Hi Ambrose, your post conjours up images/sounds/smells I’ve experienced. Terry Martin had told me to rely more on these things than science and engineering when it comes to shaping and planers.
Did you know the design which eventually became the Skil planer was invented by a butcher in Detroit? He was a hobby woodworker that made a prototype from a big hand plane and took it to his local hardware store who hooked him up with Skil in Chicago. Doctor Detroit I liked to call him. That guy sold the design rights, continued as a butcher, then bought a refined factory version from Skil for his hobby. Zappa once said: " Don’t you know?
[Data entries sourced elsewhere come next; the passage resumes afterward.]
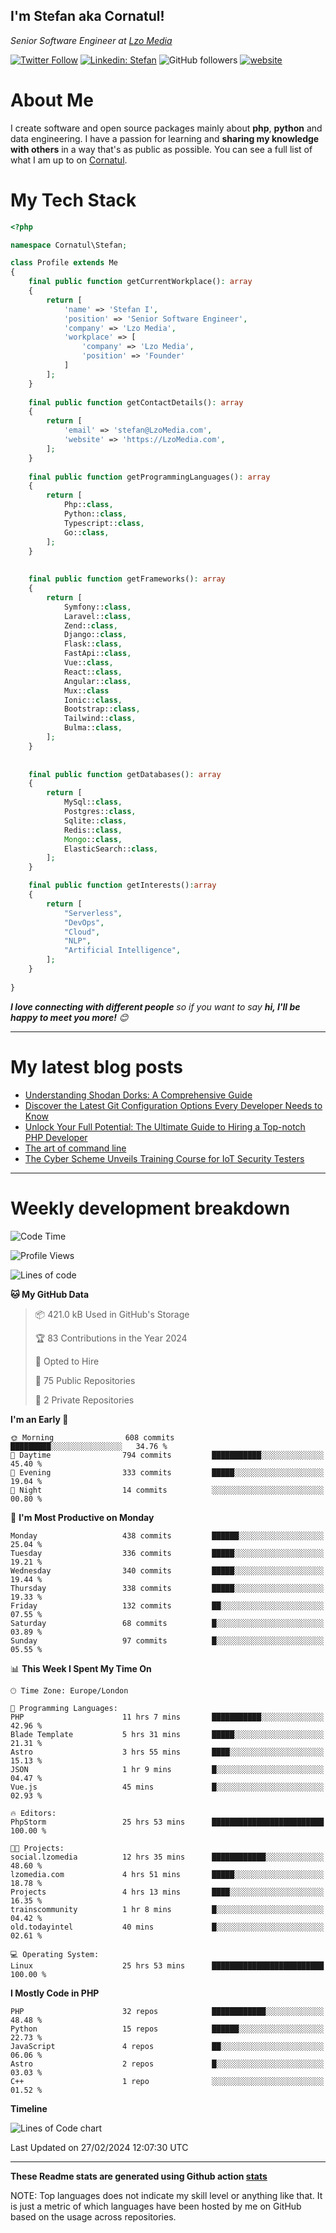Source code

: <h2>I'm Stefan aka Cornatul! </h2>
<p><em>Senior Software Engineer at <a href="https:/lzomedia.com/">Lzo Media
</a>
</em></p>

[![Twitter Follow](https://img.shields.io/twitter/follow/cornatul?label=Follow)](https://twitter.com/intent/follow?screen_name=cornatul)
[![Linkedin: Stefan](https://img.shields.io/badge/cornatul-blue?style=flat-square&logo=Linkedin&logoColor=white&link=https://www.linkedin.com/in/cornatul/)](https://www.linkedin.com/in/cornatul/)
![GitHub followers](https://img.shields.io/github/followers/cornatul?label=Follow&style=social)
[![website](https://img.shields.io/badge/Website-46a2f1.svg?&style=flat-square&logo=Google-Chrome&logoColor=white&link=https://cornatul.com/)](https://cornatul.com/)



# About Me
I create software and open source packages mainly about **php**, **python** and data engineering. 
I have a passion for learning and **sharing my knowledge with others** in a way that's as public as possible. 
You can see a full list of what I am up to on [Cornatul](https://lzomedia.com).


# My Tech Stack

```php
<?php

namespace Cornatul\Stefan;

class Profile extends Me
{
    final public function getCurrentWorkplace(): array
    {
        return [
            'name' => 'Stefan I',
            'position' => 'Senior Software Engineer',
            'company' => 'Lzo Media',
            'workplace' => [
                'company' => 'Lzo Media',
                'position' => 'Founder'         
            ]
        ];
    }
    
    final public function getContactDetails(): array
    {
        return [
            'email' => 'stefan@LzoMedia.com',
            'website' => 'https://LzoMedia.com',
        ];
    }
    
    final public function getProgrammingLanguages(): array
    {
        return [
            Php::class,
            Python::class,
            Typescript::class,
            Go::class,
        ];
    }
    
    
    final public function getFrameworks(): array
    {
        return [
            Symfony::class,
            Laravel::class,
            Zend::class,
            Django::class,
            Flask::class,
            FastApi::class,
            Vue::class,
            React::class,
            Angular::class,
            Mux::class
            Ionic::class,
            Bootstrap::class,
            Tailwind::class,
            Bulma::class,
        ];
    }
    
    
    final public function getDatabases(): array
    {
        return [
            MySql::class,
            Postgres::class,
            Sqlite::class,
            Redis::class,
            Mongo::class,
            ElasticSearch::class,
        ];
    }

    final public function getInterests():array
    {
        return [
            "Serverless",
            "DevOps",
            "Cloud",
            "NLP",
            "Artificial Intelligence",
        ];
    }
   
}
```
 <em><b>I love connecting with different people</b> so if you want to say <b>hi, I'll be happy to meet you more!</b> 😊</em>

---
# My latest blog posts
<!-- BLOG-POST-LIST:START -->
- [Understanding Shodan Dorks: A Comprehensive Guide](https://blog.lzomedia.com/understanding-shodan-dorks-a-comprehensive-guide/)
- [Discover the Latest Git Configuration Options Every Developer Needs to Know](https://blog.lzomedia.com/discover-the-latest-git-configuration-options-every-developer-needs-to-know/)
- [Unlock Your Full Potential: The Ultimate Guide to Hiring a Top-notch PHP Developer](https://blog.lzomedia.com/unlock-your-full-potential-the-ultimate-guide-to-hiring-a-top-notch-php-developer/)
- [The art of command line](https://blog.lzomedia.com/the-art-of-command-line/)
- [The Cyber Scheme Unveils Training Course for IoT Security Testers](https://blog.lzomedia.com/the-cyber-scheme-unveils-training-course-for-iot-security-testers/)
<!-- BLOG-POST-LIST:END -->

---
# Weekly development breakdown
<!--START_SECTION:waka-->
![Code Time](http://img.shields.io/badge/Code%20Time-423%20hrs%2014%20mins-blue)

![Profile Views](http://img.shields.io/badge/Profile%20Views-0-blue)

![Lines of code](https://img.shields.io/badge/From%20Hello%20World%20I%27ve%20Written-8.9%20million%20lines%20of%20code-blue)

**🐱 My GitHub Data** 

> 📦 421.0 kB Used in GitHub's Storage 
 > 
> 🏆 83 Contributions in the Year 2024
 > 
> 💼 Opted to Hire
 > 
> 📜 75 Public Repositories 
 > 
> 🔑 2 Private Repositories 
 > 
**I'm an Early 🐤** 

```text
🌞 Morning                608 commits         █████████░░░░░░░░░░░░░░░░   34.76 % 
🌆 Daytime                794 commits         ███████████░░░░░░░░░░░░░░   45.40 % 
🌃 Evening                333 commits         █████░░░░░░░░░░░░░░░░░░░░   19.04 % 
🌙 Night                  14 commits          ░░░░░░░░░░░░░░░░░░░░░░░░░   00.80 % 
```
📅 **I'm Most Productive on Monday** 

```text
Monday                   438 commits         ██████░░░░░░░░░░░░░░░░░░░   25.04 % 
Tuesday                  336 commits         █████░░░░░░░░░░░░░░░░░░░░   19.21 % 
Wednesday                340 commits         █████░░░░░░░░░░░░░░░░░░░░   19.44 % 
Thursday                 338 commits         █████░░░░░░░░░░░░░░░░░░░░   19.33 % 
Friday                   132 commits         ██░░░░░░░░░░░░░░░░░░░░░░░   07.55 % 
Saturday                 68 commits          █░░░░░░░░░░░░░░░░░░░░░░░░   03.89 % 
Sunday                   97 commits          █░░░░░░░░░░░░░░░░░░░░░░░░   05.55 % 
```


📊 **This Week I Spent My Time On** 

```text
🕑︎ Time Zone: Europe/London

💬 Programming Languages: 
PHP                      11 hrs 7 mins       ███████████░░░░░░░░░░░░░░   42.96 % 
Blade Template           5 hrs 31 mins       █████░░░░░░░░░░░░░░░░░░░░   21.31 % 
Astro                    3 hrs 55 mins       ████░░░░░░░░░░░░░░░░░░░░░   15.13 % 
JSON                     1 hr 9 mins         █░░░░░░░░░░░░░░░░░░░░░░░░   04.47 % 
Vue.js                   45 mins             █░░░░░░░░░░░░░░░░░░░░░░░░   02.93 % 

🔥 Editors: 
PhpStorm                 25 hrs 53 mins      █████████████████████████   100.00 % 

🐱‍💻 Projects: 
social.lzomedia          12 hrs 35 mins      ████████████░░░░░░░░░░░░░   48.60 % 
lzomedia.com             4 hrs 51 mins       █████░░░░░░░░░░░░░░░░░░░░   18.78 % 
Projects                 4 hrs 13 mins       ████░░░░░░░░░░░░░░░░░░░░░   16.35 % 
trainscommunity          1 hr 8 mins         █░░░░░░░░░░░░░░░░░░░░░░░░   04.42 % 
old.todayintel           40 mins             █░░░░░░░░░░░░░░░░░░░░░░░░   02.61 % 

💻 Operating System: 
Linux                    25 hrs 53 mins      █████████████████████████   100.00 % 
```

**I Mostly Code in PHP** 

```text
PHP                      32 repos            ████████████░░░░░░░░░░░░░   48.48 % 
Python                   15 repos            ██████░░░░░░░░░░░░░░░░░░░   22.73 % 
JavaScript               4 repos             ██░░░░░░░░░░░░░░░░░░░░░░░   06.06 % 
Astro                    2 repos             █░░░░░░░░░░░░░░░░░░░░░░░░   03.03 % 
C++                      1 repo              ░░░░░░░░░░░░░░░░░░░░░░░░░   01.52 % 
```



**Timeline**

![Lines of Code chart](https://raw.githubusercontent.com/cornatul/cornatul/master/assets/bar_graph.png)


 Last Updated on 27/02/2024 12:07:30 UTC
<!--END_SECTION:waka-->


---


**These Readme stats are generated using Github action [stats](https://github.com/cornatul/stats)**

NOTE: Top languages does not indicate my skill level or anything like that. 
It is just a metric of which languages have been hosted by me on GitHub based on the usage across repositories. 
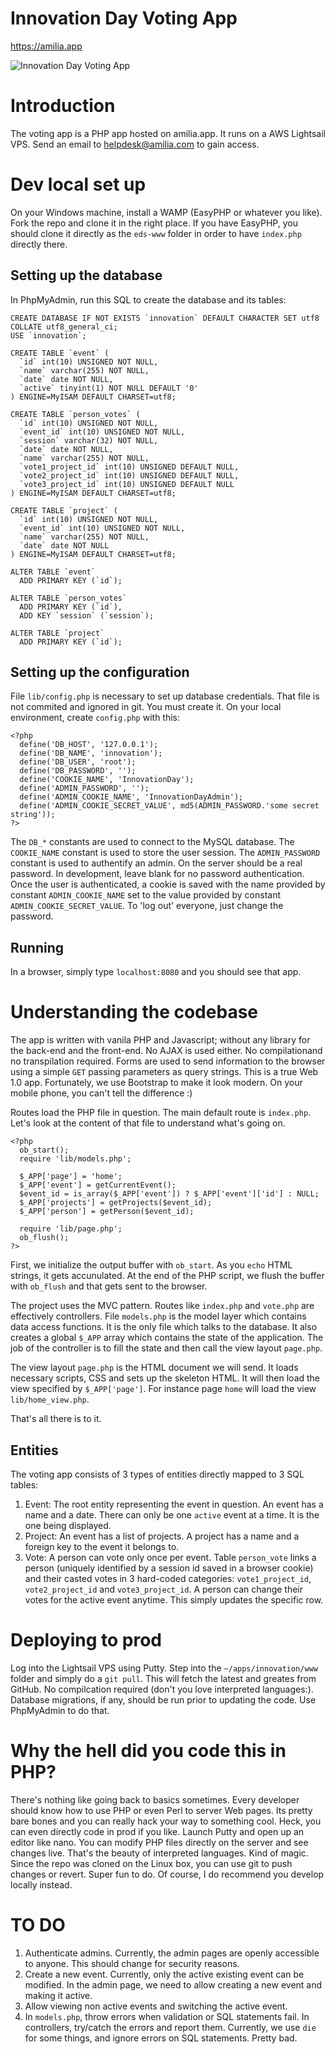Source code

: # Innovation Day Voting App

https://amilia.app

![Innovation Day Voting App](img/preview.png)


# Introduction
The voting app is a PHP app hosted on amilia.app. It runs on a AWS Lightsail VPS. Send an email to helpdesk@amilia.com to gain access.

# Dev local set up
On your Windows machine, install a WAMP (EasyPHP or whatever you like). Fork the repo and clone it in the right place. If you have EasyPHP, you should clone it directly as the `eds-www` folder in order to have `index.php` directly there.

## Setting up the database
In PhpMyAdmin, run this SQL to create the database and its tables:
```
CREATE DATABASE IF NOT EXISTS `innovation` DEFAULT CHARACTER SET utf8 COLLATE utf8_general_ci;
USE `innovation`;

CREATE TABLE `event` (
  `id` int(10) UNSIGNED NOT NULL,
  `name` varchar(255) NOT NULL,
  `date` date NOT NULL,
  `active` tinyint(1) NOT NULL DEFAULT '0'
) ENGINE=MyISAM DEFAULT CHARSET=utf8;

CREATE TABLE `person_votes` (
  `id` int(10) UNSIGNED NOT NULL,
  `event_id` int(10) UNSIGNED NOT NULL,
  `session` varchar(32) NOT NULL,
  `date` date NOT NULL,
  `name` varchar(255) NOT NULL,
  `vote1_project_id` int(10) UNSIGNED DEFAULT NULL,
  `vote2_project_id` int(10) UNSIGNED DEFAULT NULL,
  `vote3_project_id` int(10) UNSIGNED DEFAULT NULL
) ENGINE=MyISAM DEFAULT CHARSET=utf8;

CREATE TABLE `project` (
  `id` int(10) UNSIGNED NOT NULL,
  `event_id` int(10) UNSIGNED NOT NULL,
  `name` varchar(255) NOT NULL,
  `date` date NOT NULL
) ENGINE=MyISAM DEFAULT CHARSET=utf8;

ALTER TABLE `event`
  ADD PRIMARY KEY (`id`);

ALTER TABLE `person_votes`
  ADD PRIMARY KEY (`id`),
  ADD KEY `session` (`session`);

ALTER TABLE `project`
  ADD PRIMARY KEY (`id`);
```

## Setting up the configuration
File `lib/config.php` is necessary to set up database credentials. That file is not commited and ignored in git. You must create it. On your local environment, create `config.php` with this:
```
<?php
  define('DB_HOST', '127.0.0.1');
  define('DB_NAME', 'innovation');
  define('DB_USER', 'root');
  define('DB_PASSWORD', '');
  define('COOKIE_NAME', 'InnovationDay');
  define('ADMIN_PASSWORD', '');
  define('ADMIN_COOKIE_NAME', 'InnovationDayAdmin');
  define('ADMIN_COOKIE_SECRET_VALUE', md5(ADMIN_PASSWORD.'some secret string'));
?>
```
The `DB_*` constants are used to connect to the MySQL database.
The `COOKIE_NAME` constant is used to store the user session.
The `ADMIN_PASSWORD` constant is used to authentify an admin. On the server should be a real password. In development, leave blank for no password authentication. Once the user is authenticated, a cookie is saved with the name provided by constant `ADMIN_COOKIE_NAME` set to the value provided by constant `ADMIN_COOKIE_SECRET_VALUE`. To 'log out' everyone, just change the password.

## Running
In a browser, simply type `localhost:8080` and you should see that app.


# Understanding the codebase

The app is written with vanila PHP and Javascript; without any library for the back-end and the front-end. No AJAX is used either. No compilationand no transpilation required. Forms are used to send information to the browser using a simple `GET` passing parameters as query strings. This is a true Web 1.0 app. Fortunately, we use Bootstrap to make it look modern. On your mobile phone, you can't tell the difference :)

Routes load the PHP file in question. The main default route is `index.php`. Let's look at the content of that file to understand what's going on.
```
<?php
  ob_start();
  require 'lib/models.php';

  $_APP['page'] = 'home';
  $_APP['event'] = getCurrentEvent();
  $event_id = is_array($_APP['event']) ? $_APP['event']['id'] : NULL;
  $_APP['projects'] = getProjects($event_id);
  $_APP['person'] = getPerson($event_id);

  require 'lib/page.php';
  ob_flush();
?>
```

First, we initialize the output buffer with `ob_start`. As you `echo` HTML strings, it gets accunulated. At the end of the PHP script, we flush the buffer with `ob_flush` and that gets sent to the browser.

The project uses the MVC pattern. Routes like `index.php` and `vote.php` are effectively controllers. File `models.php` is the model layer which contains data access functions. It is the only file which talks to the database. It also creates a global `$_APP` array which contains the state of the application. The job of the controller is to fill the state and then call the view layout `page.php`.

The view layout `page.php` is the HTML document we will send. It loads necessary scripts, CSS and sets up the skeleton HTML. It will then load the view specified by `$_APP['page']`. For instance page `home` will load the view `lib/home_view.php`.

That's all there is to it.

## Entities
The voting app consists of 3 types of entities directly mapped to 3 SQL tables:
1. Event: The root entity representing the event in question. An event has a name and a date. There can only be one `active` event at a time. It is the one being displayed.
2. Project: An event has a list of projects. A project has a name and a foreign key to the event it belongs to.
3. Vote: A person can vote only once per event. Table `person_vote` links a person (uniquely identified by a session id saved in a browser cookie) and their casted votes in 3 hard-coded categories: `vote1_project_id`, `vote2_project_id` and `vote3_project_id`. A person can change their votes for the active event anytime. This simply updates the specific row.


# Deploying to prod
Log into the Lightsail VPS using Putty. Step into the `~/apps/innovation/www` folder and simply do a `git pull`. This will fetch the latest and greates from GitHub. No compilcation required (don't you love interpreted languages:). Database migrations, if any, should be run prior to updating the code. Use PhpMyAdmin to do that.

# Why the hell did you code this in PHP?
There's nothing like going back to basics sometimes. Every developer should know how to use PHP or even Perl to server Web pages. Its pretty bare bones and you can really hack your way to something cool. Heck, you can even directly code in prod if you like. Launch Putty and open up an editor like nano. You can modify PHP files directly on the server and see changes live. That's the beauty of interpreted languages. Kind of magic. Since the repo was cloned on the Linux box, you can use git to push changes or revert. Super fun to do. Of course, I do recommend you develop locally instead.


# TO DO
1. Authenticate admins. Currently, the admin pages are openly accessible to anyone. This should change for security reasons.
2. Create a new event. Currently, only the active existing event can be modified. In the admin page, we need to allow creating a new event and making it active.
3. Allow viewing non active events and switching the active event.
4. In `models.php`, throw errors when validation or SQL statements fail. In controllers, try/catch the errors and report them. Currently, we use `die` for some things, and ignore errors on SQL statements. Pretty bad.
You could make more money as a butcher…" (Cosmik Debris 1974).
talk to the esoteric group in the room
stare into the blue campfire at the photo of
the family butcher [reno tognetti my daads soccer teamate
all state champs 1939?coach P.J prince}
in another life was the 6 degrees of seperation
connection to dropping in at 12 foot hanalei
in the dawn’s early light 1975…
yeah not the guy but to think the ripple effect
of a guy so remote to the apparent lives of
some guys like us so far removed from a butcher in ‘detroit’
holds a candle to the sun in these days
we deal with a sense of our own mortality.
who was that guy thaat handed me
my first planer in terry debardaladen’s parlor
after my mom drove me to the bank in linda mar…
a photo of this butcher guy on a t-shirt
moving a slice of the world population to tears
whadda short story construct to move a select
subculture …
there are rooms worldwide where these implements
rest on alters covered in dust where devotees
close the doors behind themselves
and chant mantras in sync with audio
from bethoven to taj mahal and back
to gabby pahinui and johnny kameaaloha almeida
and on to the spectrum to diick dale and up to
bud shank and dizzy gillespie infinitum …
only to open the one door to release
to the world another attempt to please
the greatest oceans fickle moods…
and Balboa came to the crest of the ridge
and beheld the vast blue and chose to call it
The Pacific that now owns the souls of many
a boy/man poor and rich alike only molecules in space.
…ambrose…
rest in peace Y
oh yeah
the guy that shaped a board
on a picnik bench turned
upsidedown with a sureform,
he was from san diego
he din’t even wait for a
delivery from harbor freight
in '68 sureforms cost $3.50
complete… why wait …
…ambrose…
Makes sense to me. But even Joe Biden makes sense to some folks. So what do I know?